→ **DESCRIPTION OF THE TASK**:
When the word "assigns" shows up in a line of the records below, copy that line.

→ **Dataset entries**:
* * * *

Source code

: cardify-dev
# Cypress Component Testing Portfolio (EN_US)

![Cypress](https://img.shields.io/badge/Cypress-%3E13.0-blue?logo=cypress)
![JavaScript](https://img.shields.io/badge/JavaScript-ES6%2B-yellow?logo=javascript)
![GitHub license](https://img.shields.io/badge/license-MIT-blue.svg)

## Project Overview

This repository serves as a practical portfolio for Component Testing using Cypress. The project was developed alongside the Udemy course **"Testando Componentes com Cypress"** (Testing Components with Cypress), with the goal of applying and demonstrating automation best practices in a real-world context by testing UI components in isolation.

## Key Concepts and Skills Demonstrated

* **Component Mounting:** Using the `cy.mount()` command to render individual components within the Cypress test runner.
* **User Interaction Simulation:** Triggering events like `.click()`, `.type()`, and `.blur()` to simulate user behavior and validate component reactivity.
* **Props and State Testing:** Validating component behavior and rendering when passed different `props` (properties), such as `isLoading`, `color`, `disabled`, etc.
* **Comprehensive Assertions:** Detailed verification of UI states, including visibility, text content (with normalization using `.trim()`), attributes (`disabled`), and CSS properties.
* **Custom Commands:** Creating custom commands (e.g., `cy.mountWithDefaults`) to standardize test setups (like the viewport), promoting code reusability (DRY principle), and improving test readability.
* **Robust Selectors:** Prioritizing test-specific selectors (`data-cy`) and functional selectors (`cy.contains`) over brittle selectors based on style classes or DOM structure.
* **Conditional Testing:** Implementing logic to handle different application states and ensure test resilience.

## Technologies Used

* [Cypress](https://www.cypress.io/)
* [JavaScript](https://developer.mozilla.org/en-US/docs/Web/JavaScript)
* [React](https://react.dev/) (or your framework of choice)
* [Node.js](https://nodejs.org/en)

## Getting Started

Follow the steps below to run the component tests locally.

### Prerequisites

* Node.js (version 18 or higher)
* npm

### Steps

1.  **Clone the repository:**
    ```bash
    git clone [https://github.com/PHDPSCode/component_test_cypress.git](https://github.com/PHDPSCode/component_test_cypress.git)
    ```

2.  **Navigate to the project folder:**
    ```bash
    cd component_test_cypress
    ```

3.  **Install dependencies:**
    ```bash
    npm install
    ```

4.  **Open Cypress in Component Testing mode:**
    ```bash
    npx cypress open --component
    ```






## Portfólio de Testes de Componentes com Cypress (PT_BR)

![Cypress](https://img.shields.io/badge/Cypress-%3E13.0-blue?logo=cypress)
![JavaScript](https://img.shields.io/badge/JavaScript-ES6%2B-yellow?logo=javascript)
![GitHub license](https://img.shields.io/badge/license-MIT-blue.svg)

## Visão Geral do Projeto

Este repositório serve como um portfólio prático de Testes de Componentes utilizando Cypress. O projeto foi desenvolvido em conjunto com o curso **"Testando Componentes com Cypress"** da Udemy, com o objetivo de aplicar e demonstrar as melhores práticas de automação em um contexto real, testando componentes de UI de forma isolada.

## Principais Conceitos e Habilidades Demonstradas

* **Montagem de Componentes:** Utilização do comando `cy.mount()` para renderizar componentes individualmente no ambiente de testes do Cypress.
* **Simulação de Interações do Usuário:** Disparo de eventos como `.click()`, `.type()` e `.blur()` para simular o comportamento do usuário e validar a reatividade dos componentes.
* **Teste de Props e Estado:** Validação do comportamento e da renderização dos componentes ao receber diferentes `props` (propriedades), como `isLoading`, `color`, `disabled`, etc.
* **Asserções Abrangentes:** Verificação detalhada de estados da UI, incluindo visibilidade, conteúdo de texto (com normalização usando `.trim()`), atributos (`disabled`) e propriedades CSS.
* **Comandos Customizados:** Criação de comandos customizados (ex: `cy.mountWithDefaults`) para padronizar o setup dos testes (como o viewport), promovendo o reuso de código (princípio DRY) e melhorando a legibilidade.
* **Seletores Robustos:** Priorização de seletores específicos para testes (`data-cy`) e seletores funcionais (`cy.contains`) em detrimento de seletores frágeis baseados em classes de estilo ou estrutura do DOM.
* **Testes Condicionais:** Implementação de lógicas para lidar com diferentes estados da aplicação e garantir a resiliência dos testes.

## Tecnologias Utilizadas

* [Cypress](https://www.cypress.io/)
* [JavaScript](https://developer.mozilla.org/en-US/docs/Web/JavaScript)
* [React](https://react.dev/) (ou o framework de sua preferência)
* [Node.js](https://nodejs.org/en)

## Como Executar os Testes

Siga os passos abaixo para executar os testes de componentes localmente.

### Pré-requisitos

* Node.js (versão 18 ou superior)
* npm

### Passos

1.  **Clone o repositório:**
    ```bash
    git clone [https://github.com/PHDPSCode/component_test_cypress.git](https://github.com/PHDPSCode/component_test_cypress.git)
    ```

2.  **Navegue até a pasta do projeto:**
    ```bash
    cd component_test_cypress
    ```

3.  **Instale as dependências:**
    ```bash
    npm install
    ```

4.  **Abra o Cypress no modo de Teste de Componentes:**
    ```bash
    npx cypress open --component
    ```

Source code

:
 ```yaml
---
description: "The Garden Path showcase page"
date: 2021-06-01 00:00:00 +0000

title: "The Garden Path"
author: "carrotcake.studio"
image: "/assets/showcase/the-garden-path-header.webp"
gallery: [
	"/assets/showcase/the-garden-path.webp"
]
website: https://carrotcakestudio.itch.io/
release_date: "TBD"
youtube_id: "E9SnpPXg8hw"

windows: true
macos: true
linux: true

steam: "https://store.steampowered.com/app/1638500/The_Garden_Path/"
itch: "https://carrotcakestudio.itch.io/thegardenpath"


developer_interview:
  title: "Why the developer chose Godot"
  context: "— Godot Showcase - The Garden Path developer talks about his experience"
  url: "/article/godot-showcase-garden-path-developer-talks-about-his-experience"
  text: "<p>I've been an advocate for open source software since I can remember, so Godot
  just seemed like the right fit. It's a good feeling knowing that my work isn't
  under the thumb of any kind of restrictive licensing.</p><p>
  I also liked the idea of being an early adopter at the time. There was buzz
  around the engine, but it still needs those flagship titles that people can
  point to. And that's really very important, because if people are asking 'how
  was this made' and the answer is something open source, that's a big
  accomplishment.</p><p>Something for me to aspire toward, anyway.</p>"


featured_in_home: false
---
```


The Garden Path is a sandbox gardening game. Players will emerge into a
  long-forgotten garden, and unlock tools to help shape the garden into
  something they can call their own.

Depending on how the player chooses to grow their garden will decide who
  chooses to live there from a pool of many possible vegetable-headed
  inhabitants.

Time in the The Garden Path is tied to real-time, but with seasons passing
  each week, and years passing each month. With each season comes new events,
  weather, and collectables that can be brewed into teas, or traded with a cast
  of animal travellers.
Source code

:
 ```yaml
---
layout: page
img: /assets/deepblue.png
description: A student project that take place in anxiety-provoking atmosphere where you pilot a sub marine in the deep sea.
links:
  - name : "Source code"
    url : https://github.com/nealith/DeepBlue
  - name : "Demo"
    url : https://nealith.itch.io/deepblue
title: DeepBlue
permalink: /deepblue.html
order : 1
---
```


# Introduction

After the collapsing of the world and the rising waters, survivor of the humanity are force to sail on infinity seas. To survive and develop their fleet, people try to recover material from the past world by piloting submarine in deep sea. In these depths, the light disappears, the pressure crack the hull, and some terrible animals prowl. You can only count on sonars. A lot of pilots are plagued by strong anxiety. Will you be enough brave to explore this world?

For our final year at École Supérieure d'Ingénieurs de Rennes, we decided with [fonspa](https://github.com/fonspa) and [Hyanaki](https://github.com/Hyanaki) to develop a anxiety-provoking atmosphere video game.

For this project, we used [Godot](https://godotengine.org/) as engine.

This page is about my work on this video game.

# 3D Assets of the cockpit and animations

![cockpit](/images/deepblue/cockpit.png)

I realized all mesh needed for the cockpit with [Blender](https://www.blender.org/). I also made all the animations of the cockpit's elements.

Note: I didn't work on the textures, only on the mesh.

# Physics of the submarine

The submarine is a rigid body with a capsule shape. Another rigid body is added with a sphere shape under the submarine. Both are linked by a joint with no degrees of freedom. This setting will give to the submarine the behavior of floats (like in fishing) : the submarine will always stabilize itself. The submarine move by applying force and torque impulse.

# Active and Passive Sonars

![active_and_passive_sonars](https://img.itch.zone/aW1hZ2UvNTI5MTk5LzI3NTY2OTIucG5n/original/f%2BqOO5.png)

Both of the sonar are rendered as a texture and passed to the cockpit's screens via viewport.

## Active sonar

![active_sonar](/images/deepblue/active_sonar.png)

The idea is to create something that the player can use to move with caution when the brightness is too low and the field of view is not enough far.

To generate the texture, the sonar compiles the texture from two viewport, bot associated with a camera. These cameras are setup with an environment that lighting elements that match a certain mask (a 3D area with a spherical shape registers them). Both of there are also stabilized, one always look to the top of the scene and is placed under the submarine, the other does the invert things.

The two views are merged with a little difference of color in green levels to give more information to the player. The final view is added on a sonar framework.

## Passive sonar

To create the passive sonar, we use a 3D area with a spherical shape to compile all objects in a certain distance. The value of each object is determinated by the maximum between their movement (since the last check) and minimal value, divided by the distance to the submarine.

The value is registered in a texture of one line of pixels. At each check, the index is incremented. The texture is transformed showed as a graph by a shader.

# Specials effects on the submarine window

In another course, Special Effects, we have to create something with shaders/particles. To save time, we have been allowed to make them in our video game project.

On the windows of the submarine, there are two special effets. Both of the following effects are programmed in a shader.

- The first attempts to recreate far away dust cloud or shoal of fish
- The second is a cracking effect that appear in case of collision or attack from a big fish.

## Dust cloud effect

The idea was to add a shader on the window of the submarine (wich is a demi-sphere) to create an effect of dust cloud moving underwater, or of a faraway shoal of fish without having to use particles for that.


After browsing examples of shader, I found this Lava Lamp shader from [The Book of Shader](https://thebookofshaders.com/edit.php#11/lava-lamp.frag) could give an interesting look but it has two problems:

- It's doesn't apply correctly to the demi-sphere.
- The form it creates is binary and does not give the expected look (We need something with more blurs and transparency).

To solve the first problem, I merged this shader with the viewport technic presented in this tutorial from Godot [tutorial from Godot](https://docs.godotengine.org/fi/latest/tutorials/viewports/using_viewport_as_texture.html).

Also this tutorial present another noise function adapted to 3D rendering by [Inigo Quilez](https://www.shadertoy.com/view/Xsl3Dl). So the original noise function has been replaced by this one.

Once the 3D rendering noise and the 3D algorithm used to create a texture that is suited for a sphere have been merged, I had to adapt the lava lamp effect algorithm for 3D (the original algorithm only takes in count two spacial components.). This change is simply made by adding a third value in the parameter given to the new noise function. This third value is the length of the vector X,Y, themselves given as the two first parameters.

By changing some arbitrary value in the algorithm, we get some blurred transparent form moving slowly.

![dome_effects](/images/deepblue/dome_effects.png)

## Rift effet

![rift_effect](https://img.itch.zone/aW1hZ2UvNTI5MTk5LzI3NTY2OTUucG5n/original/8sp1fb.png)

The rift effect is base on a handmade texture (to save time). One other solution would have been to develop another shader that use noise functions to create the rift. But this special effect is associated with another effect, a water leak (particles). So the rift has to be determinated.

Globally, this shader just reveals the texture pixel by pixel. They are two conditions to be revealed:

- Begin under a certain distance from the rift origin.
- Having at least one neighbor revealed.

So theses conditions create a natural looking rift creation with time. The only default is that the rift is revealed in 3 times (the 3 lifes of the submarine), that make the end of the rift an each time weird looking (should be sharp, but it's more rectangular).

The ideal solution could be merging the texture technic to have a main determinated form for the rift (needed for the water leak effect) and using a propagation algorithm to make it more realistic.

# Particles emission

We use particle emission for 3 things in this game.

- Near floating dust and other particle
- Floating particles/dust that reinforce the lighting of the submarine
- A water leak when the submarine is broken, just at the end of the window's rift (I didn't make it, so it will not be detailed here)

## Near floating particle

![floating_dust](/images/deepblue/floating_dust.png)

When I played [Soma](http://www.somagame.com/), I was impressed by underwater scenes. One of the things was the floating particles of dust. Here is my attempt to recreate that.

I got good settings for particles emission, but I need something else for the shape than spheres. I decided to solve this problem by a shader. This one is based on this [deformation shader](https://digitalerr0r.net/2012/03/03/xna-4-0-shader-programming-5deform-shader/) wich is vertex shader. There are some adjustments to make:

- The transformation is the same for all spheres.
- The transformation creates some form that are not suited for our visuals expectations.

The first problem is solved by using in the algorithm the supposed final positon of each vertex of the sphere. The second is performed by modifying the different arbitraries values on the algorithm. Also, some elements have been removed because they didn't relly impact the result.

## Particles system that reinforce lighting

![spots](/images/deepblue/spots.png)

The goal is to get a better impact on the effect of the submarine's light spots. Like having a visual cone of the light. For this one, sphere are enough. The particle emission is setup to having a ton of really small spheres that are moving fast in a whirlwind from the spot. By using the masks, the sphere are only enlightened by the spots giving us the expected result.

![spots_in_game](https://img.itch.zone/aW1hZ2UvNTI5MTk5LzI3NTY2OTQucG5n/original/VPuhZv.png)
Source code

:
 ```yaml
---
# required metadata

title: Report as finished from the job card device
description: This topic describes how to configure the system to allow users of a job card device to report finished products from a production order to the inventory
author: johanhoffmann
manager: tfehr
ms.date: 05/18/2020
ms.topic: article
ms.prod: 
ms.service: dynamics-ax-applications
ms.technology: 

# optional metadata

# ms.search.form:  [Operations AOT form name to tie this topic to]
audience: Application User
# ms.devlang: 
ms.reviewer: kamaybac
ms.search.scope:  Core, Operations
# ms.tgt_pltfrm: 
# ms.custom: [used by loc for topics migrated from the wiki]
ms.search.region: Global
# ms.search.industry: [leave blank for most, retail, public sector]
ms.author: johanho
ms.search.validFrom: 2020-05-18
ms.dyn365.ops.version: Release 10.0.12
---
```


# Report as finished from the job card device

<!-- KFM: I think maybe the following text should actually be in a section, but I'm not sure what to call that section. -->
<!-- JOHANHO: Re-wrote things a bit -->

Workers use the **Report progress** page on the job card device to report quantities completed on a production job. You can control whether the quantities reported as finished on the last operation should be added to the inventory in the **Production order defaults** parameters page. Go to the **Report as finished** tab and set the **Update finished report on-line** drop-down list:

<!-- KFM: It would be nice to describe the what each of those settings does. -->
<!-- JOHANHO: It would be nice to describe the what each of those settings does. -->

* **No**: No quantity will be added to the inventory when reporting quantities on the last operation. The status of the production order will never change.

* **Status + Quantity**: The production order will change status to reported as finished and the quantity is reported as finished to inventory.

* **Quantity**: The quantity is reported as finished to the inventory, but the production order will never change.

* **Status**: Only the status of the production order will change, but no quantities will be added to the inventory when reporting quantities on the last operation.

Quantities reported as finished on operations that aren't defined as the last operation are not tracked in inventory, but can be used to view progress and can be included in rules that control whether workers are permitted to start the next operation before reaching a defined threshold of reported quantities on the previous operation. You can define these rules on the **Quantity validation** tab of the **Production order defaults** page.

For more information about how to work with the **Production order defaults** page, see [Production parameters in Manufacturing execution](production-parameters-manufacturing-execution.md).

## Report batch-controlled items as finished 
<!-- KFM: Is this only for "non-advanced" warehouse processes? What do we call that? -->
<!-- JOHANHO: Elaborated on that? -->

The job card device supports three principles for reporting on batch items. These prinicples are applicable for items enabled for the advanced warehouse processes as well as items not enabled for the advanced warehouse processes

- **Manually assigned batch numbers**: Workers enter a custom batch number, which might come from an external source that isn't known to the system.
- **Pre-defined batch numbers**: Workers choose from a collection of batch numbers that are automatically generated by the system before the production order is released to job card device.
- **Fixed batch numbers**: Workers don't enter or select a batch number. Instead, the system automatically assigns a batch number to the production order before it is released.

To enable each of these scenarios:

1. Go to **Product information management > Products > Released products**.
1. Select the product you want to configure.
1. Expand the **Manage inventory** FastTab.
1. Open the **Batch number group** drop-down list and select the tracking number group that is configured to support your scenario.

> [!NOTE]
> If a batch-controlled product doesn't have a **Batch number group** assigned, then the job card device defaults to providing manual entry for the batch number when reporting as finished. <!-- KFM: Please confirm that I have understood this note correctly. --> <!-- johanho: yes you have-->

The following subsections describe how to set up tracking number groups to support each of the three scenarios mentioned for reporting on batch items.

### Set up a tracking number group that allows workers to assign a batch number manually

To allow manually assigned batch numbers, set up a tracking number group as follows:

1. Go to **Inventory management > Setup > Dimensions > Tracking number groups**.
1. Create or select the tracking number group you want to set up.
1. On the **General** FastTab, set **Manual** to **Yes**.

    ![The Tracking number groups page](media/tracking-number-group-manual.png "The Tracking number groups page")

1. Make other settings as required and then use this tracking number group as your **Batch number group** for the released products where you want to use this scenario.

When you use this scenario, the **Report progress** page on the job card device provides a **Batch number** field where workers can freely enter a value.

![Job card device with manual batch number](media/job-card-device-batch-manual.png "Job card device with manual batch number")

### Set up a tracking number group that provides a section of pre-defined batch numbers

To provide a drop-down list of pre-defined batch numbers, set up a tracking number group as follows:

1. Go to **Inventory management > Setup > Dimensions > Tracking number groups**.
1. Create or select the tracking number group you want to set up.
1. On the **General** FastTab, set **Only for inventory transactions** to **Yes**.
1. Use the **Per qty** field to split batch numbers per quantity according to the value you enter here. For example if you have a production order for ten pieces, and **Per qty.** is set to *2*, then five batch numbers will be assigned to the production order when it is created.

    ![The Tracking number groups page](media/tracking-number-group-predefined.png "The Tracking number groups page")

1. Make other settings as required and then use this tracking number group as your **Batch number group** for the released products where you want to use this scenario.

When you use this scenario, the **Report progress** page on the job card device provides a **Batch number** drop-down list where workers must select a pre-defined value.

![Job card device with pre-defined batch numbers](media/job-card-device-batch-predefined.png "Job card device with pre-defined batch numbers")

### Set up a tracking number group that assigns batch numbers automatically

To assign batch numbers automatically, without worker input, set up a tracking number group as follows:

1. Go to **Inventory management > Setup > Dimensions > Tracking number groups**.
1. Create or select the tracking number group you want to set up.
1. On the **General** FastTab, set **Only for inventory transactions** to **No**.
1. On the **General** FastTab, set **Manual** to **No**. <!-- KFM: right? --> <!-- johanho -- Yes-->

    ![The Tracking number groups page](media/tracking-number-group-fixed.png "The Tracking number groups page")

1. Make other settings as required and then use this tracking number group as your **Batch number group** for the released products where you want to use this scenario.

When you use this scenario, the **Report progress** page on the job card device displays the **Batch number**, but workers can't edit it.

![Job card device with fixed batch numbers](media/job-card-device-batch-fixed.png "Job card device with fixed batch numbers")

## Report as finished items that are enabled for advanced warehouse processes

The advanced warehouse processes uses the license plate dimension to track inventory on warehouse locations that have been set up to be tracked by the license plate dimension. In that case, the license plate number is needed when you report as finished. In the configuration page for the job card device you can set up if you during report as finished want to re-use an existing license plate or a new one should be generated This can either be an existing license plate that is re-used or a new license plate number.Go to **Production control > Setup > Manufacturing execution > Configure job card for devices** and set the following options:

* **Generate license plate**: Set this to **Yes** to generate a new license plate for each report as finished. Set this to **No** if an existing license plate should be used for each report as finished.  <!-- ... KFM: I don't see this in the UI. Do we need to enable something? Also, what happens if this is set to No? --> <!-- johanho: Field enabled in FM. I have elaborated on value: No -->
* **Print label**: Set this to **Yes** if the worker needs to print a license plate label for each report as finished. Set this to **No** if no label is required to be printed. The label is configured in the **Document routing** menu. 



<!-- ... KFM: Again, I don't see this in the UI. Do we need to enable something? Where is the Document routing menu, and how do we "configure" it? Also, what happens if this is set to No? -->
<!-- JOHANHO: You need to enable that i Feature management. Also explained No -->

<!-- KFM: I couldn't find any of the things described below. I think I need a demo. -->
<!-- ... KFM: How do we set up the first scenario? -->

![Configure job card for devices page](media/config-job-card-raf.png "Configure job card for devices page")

* * * *

→ **TASK ANSWER**:
- **Fixed batch numbers**: Workers don't enter or select a batch number. Instead, the system automatically assigns a batch number to the production order before it is released.
### Set up a tracking number group that assigns batch numbers automatically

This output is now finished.